Memory Coherence in Shared Virtual Memory Systems
Kai Li and Paul Hudak
PODC 1986

Why is Ivy cool?
  All the advantages of *very* expensive parallel hardware.
  On cheap network of workstations.
  No h/w modifications required!

Typical s/w arrangement:
  For parallel sort.
  Load array into memory.
  Each host responsible for a piece of the array.
  On host i:
    Do a local sort on its array piece.
    done[i] = true;
    Wait for all done[] to be true.
    Now merge my piece with neighbors...

Do we want a single address space?
  Or have programmer understand remote references?

Shall we make a fixed partition of address space?
  I.e. first megabyte on host 0, second megabyte on host 1, &c?
  And send all reads/writes to the correct host?
    We can detect reads and writes using VM hardware.
    I.e. I read- or write-protect remote pages.
  What if we didn't do a good job of placing the pages on hosts?
  Maybe we cannot predict which hosts will use which pages?

Could move the page each time it is used.
  When I read or write, I find current owner, and I take the page.
  So need a more dynamic way to find current location of the page.
  What if lots of people read a page?

Move page for writing, but allow read-only copies.
  When I write a page, I invalidate r/o cached copies.
  When I read a non-cached page, I find most recent writer.
  Works if pages are r/o and shared, or r/w by one host.
  Only bad case is write sharing.
  When might this arise? False sharing...

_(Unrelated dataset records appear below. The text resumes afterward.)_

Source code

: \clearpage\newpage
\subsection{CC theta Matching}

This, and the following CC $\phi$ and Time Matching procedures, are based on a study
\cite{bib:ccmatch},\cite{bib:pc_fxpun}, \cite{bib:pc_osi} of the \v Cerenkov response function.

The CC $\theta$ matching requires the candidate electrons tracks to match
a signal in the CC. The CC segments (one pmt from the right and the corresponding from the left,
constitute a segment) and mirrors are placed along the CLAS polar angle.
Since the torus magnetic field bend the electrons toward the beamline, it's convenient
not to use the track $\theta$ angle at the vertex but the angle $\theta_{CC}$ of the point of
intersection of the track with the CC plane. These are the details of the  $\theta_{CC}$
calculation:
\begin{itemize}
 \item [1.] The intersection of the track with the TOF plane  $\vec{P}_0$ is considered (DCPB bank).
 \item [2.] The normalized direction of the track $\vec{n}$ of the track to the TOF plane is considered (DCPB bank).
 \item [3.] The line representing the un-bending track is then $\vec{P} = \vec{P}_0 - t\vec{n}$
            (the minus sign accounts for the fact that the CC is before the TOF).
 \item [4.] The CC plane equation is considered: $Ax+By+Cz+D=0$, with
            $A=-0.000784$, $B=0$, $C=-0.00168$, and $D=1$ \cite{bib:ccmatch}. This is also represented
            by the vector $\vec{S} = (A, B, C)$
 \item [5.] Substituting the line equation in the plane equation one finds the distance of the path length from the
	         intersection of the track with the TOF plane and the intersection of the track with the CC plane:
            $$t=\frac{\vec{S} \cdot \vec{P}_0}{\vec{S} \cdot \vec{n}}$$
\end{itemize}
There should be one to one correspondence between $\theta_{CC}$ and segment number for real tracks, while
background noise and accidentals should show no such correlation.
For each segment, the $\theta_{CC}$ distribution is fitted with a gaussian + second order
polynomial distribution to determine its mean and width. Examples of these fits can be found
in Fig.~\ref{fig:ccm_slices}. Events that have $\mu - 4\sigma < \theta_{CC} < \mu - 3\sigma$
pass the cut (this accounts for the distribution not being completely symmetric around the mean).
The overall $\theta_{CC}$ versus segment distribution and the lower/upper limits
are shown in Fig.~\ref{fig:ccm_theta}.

How does their scheme work? Section 3.1
  three CPUs, one MGR, draw table per entity

ptable: on per CPU, one entry per page
  lock
  access (read or write or nil)
  i_am_owner (same as write?)

info: just on MGR, one entry per page
  lock
  copy_set
  owner
 
Message types:
  RQ read query (reader to MGR)
  RF read forward (MGR to owner)
  RD read data (owner to reader)
  RC read confirm (reader to MGR)
  WQ
  IV
  IC
  WF
  WD
  WC

scenario 1: owned by CPU0, CPU1 wants to read
  0. page fault on CPU1, since page must have been marked invalid
  1. CPU1 sends RQ to MGR
  2. MGR sends RF to CPU0, MGR adds CPU1 to copy_set
  3. CPU0 sends RD to CPU1, CPU0 marks page as access=read
  4. CPU1 sends RC to MGR

scenario 2: owned by CPU0, CPU2 wants to write
  0. page fault on CPU2
  1. CPU2 sends WQ to MGR
  2. MGR sends IV to copy_set (i.e. CPU1)
  3. CPU1 sends IC msg to MGR (or does it? does MGR wait?)
  4. MGR sends WF to CPU0
  5. CPU0 sends WD to CPU2, clears access
  6. CPU2 sends WC to MGR

what if two CPUs want to write the same page at the same time?

problem:
  a write has many steps and modifies multiple tables
  the tables have invariants:
    MGR must agree w/ CPUs about the single owner
    MGR must agree w/ CPUs about the copy_set
    copy_set != {} must agree with owner's writeability
  thus write implementation should be atomic

what enforces the atomicity?

what are the RC and WC messages for?
  what if RF is overtaken by WF?
  (I'm not sure about this. Perhaps they assume FIFO message order anyway?)
  (per-CPU ptable locks fix many potential races.)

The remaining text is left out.